His dance style is unique. It’s hip-hop fused with contemporary, with a dash of martial arts and classical dance forms. But the energy is what reaches out to the audience, infusing them with the need to seek similar expressions. But, when did it all begin? How did he become a dancer? Why hip-hop? He grins when he says he’s been dancing for as long as he can remember, but his formal training began when he was 13 years old. He had just gotten introduced to hip-hop and loved it. His first public performance was for his class when he was 10 and though he was nervous, he enjoyed the whole performance immensely. It’s taken 25 years of training to get where he is now. While he’s studied many other dance forms like classical, contemporary, etc., and learnt martial arts like kung fu and taichi, he’s remained true to hip-hop. He says it’s a way of life for him and his whole family dances hip-hop too.

Reading about how Afrika Bambaataa and his Zulu Nation had a great influence on Miguel intrigued me. Bambaataa’s message, in essence, had been to build a nation of creativity which would bring people together. When had he come across Bambaataa? The moment he hears Bambaataa’s name, he looks up in excitement.  

“The first time I saw Bambaataa on the screen, I’d already begun learning hip-hop. I saw him walking with the hip-hop music which I loved, and saw him performing with the Zulu Nation. It pleased me a lot. But later, I heard him speak and this had a profound influence on me. He was calling upon the youth who were in the ghetto, the outer peripheries of society, who lived in the suburbs. Bambaataa called upon them saying, ‘Let’s hold hands and do something positive’. At the time, though I wasn’t living in a suburb, I lived close to one and knew how hard life in a suburb could be. So Bambaataa’s message to the youth resonated within me. This appeal is what I took up when I formed the company.”

Miguel had been dancing a long time, when in 2008, he decided to take a break and introspect on his life for a while. That introspection resulted in ‘Temps d’arrêt’ — ‘A Pause’, a piece where the pace continually switches between fast and slow, depicting the fast paced lives of city dwellers. He advices the audience to take a break from their busy schedules and take a good look at their lives.

“I have come across different kinds of people and different kinds of emotions. Usually after a performance, I have emails, calls and people coming to me and the common thing I find is that people are touched... they are moved. There are people who are in tears, who have a smile and people who say that it has kind of changed them. According to the audience, what they see on the stage is reality. They’ve always said I show reality and don’t cheat,” he said.  

When he first came to India, he was a little worried about how people would respond to his piece. A lot of work had gone into it and he hoped it would reach people as easily as it had done in his home country. But in Bombay, after the show was over, he was pleasantly surprised that there was applause everywhere and people came up to him to talk and discuss how much they related to his message...and he loved it.

As I try to wrap up the interview, I remember an obvious question I’ve left out. “Anything to say to the readers?” I ask. His face takes on a more serious look. He replies, “Let the movement remain a movement. Let these movements be free.”
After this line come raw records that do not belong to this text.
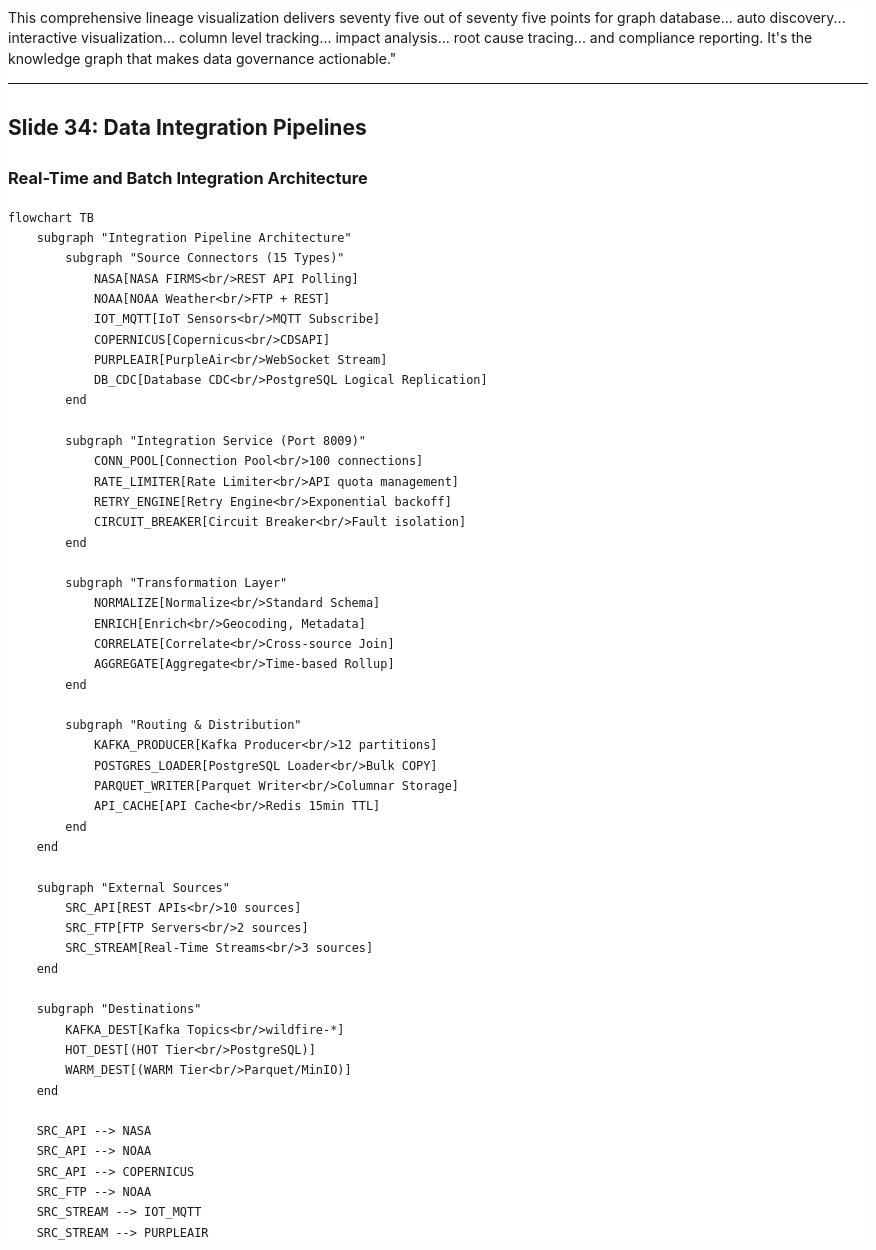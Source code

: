 This comprehensive lineage visualization delivers seventy five out of seventy five points for graph database... auto discovery... interactive visualization... column level tracking... impact analysis... root cause tracing... and compliance reporting. It's the knowledge graph that makes data governance actionable."

---

## Slide 34: Data Integration Pipelines

### **Real-Time and Batch Integration Architecture**

```mermaid
flowchart TB
    subgraph "Integration Pipeline Architecture"
        subgraph "Source Connectors (15 Types)"
            NASA[NASA FIRMS<br/>REST API Polling]
            NOAA[NOAA Weather<br/>FTP + REST]
            IOT_MQTT[IoT Sensors<br/>MQTT Subscribe]
            COPERNICUS[Copernicus<br/>CDSAPI]
            PURPLEAIR[PurpleAir<br/>WebSocket Stream]
            DB_CDC[Database CDC<br/>PostgreSQL Logical Replication]
        end

        subgraph "Integration Service (Port 8009)"
            CONN_POOL[Connection Pool<br/>100 connections]
            RATE_LIMITER[Rate Limiter<br/>API quota management]
            RETRY_ENGINE[Retry Engine<br/>Exponential backoff]
            CIRCUIT_BREAKER[Circuit Breaker<br/>Fault isolation]
        end

        subgraph "Transformation Layer"
            NORMALIZE[Normalize<br/>Standard Schema]
            ENRICH[Enrich<br/>Geocoding, Metadata]
            CORRELATE[Correlate<br/>Cross-source Join]
            AGGREGATE[Aggregate<br/>Time-based Rollup]
        end

        subgraph "Routing & Distribution"
            KAFKA_PRODUCER[Kafka Producer<br/>12 partitions]
            POSTGRES_LOADER[PostgreSQL Loader<br/>Bulk COPY]
            PARQUET_WRITER[Parquet Writer<br/>Columnar Storage]
            API_CACHE[API Cache<br/>Redis 15min TTL]
        end
    end

    subgraph "External Sources"
        SRC_API[REST APIs<br/>10 sources]
        SRC_FTP[FTP Servers<br/>2 sources]
        SRC_STREAM[Real-Time Streams<br/>3 sources]
    end

    subgraph "Destinations"
        KAFKA_DEST[Kafka Topics<br/>wildfire-*]
        HOT_DEST[(HOT Tier<br/>PostgreSQL)]
        WARM_DEST[(WARM Tier<br/>Parquet/MinIO)]
    end

    SRC_API --> NASA
    SRC_API --> NOAA
    SRC_API --> COPERNICUS
    SRC_FTP --> NOAA
    SRC_STREAM --> IOT_MQTT
    SRC_STREAM --> PURPLEAIR

```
Seeing my nonplussed expression, he explains, “I’m talking about introspection, reflection, creation and imagination. All these are movements. So let these be free to continue their movement. In today’s world, people are too scared to create or imagine and society itself doesn’t help you create and continue. Because society thinks of methods and categorises things...labels everything. This hinders people from moving ahead and continuing to experiment. At all ages, let the movement remain.”